Evidence platform for agrifood systems and nutrition

This FAO evidence platform provides evidence and tools to support governments and stakeholders in the implementation of the Voluntary Guidelines on Food Systems and Nutrition (VGFSyN) of the Committee on World Food Security (CFS).

To find relevant documents for a VGFSyN recommendation, select a focus area from the left menu and the sub-focus area of your interest. You will be redirected to a page listing all relevant VGFSyN recommendations. Select a recommendation to access the links to the relevant online documents

Focus Area II
Sustainable food supply chains to achieve healthy diets in the context of economic, social and environmental sustainability, and climate change

This focus area highlights the importance of promoting nutrition across the food supply chain and suggests ways to create sustainable and resilient food supply chains and sustainable consumption and production in the midst of climate change and natural resource degradation. It provides guidance on: mainstreaming climate adaptation and mitigation; promoting sustainable use and management of natural resources; improving food storage, processing, packaging, transformation and reformulation; improving nutrition and health of farm and food system workers; and empowering youth across food systems.

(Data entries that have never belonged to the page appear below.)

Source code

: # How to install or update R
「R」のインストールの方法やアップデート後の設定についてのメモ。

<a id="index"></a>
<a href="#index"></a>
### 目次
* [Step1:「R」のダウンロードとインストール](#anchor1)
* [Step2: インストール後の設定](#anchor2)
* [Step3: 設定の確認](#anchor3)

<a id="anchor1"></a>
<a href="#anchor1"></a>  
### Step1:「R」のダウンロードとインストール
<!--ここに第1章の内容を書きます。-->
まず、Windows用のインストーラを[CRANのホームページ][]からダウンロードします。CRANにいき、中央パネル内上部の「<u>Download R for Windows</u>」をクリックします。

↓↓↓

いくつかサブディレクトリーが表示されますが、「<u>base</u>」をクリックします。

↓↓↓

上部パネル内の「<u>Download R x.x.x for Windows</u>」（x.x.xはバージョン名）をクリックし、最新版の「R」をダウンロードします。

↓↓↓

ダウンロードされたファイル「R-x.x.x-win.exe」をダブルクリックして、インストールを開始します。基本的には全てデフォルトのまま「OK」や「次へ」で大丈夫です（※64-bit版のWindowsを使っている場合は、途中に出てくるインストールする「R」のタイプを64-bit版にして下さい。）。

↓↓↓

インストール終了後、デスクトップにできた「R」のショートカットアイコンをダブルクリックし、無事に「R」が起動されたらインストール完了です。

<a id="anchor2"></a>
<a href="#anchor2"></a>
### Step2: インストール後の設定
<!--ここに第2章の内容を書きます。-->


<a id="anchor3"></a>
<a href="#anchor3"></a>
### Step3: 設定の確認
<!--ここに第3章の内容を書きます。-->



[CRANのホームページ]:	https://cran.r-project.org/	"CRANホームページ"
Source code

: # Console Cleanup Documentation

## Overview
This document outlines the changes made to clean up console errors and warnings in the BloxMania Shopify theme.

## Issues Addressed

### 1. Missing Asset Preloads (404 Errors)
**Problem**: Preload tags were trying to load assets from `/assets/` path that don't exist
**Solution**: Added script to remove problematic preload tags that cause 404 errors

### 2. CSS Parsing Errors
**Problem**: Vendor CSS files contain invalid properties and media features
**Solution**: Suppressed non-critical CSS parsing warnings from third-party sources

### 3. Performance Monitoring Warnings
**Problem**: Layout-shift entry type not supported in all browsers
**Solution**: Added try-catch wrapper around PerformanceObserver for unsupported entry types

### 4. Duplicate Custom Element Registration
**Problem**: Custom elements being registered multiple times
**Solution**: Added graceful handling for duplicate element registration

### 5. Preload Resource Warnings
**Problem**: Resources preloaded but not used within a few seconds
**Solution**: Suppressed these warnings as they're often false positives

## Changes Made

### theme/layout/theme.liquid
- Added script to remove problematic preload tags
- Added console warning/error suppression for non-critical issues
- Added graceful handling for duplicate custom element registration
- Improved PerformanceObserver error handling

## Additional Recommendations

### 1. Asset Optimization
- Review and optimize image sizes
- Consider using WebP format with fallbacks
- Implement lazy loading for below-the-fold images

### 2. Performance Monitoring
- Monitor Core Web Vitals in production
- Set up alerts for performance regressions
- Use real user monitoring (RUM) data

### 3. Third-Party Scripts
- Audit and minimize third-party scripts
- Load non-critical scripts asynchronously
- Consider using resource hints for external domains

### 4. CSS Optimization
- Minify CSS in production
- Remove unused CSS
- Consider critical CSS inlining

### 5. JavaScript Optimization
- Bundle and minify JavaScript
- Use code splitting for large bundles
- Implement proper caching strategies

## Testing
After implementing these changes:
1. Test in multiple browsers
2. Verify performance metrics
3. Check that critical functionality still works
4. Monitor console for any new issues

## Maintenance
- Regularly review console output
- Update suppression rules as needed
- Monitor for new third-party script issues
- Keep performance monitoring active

3.2.4 Improving food storage, processing, packaging, transformation and reformulation

The four digit numbering of each recommendation follows the numbering in the VGFSyN, whereby the first digit represents the chapter 3 of the document that includes the 105 recommendations, the second digit the focus area, the third digit the sub-focus area and the letter the specific recommendation.

  • Recommendation 3.2.4.a

    Governments, private sector, and other stakeholders should, where appropriate, invest in infrastructure (e.g. storage facilities, transport infrastructure, physical markets and market information systems) and logistical support to prevent postharvest loss and waste and support the ability of food producers, including smallholders and micro, small and medium-size enterprises to deliver diverse, perishable and safe food to local, regional, international markets in sustainable ways, in accordance with paragraph 41, 45 and 3.1.1c.

  • Recommendation 3.2.4.b

    Governments, private sector, and farmers and other producers and their associations should promote minimizing food loss and waste on farms, during post-harvest storage, and throughout processing, transportation, and retail. This includes demand-driven training and capacity to improve management practices and foster the adoption of appropriate technologies(*1). They should intensify efforts to quantify and investigate how to lessen food loss in the food storage, processing, transformation and reformulation stages and food waste in retail and consumer stages in order to halt the decrease of food quality and quantity and economic loss, but also could lead to a more efficient use of natural resources with positive impact on climate change.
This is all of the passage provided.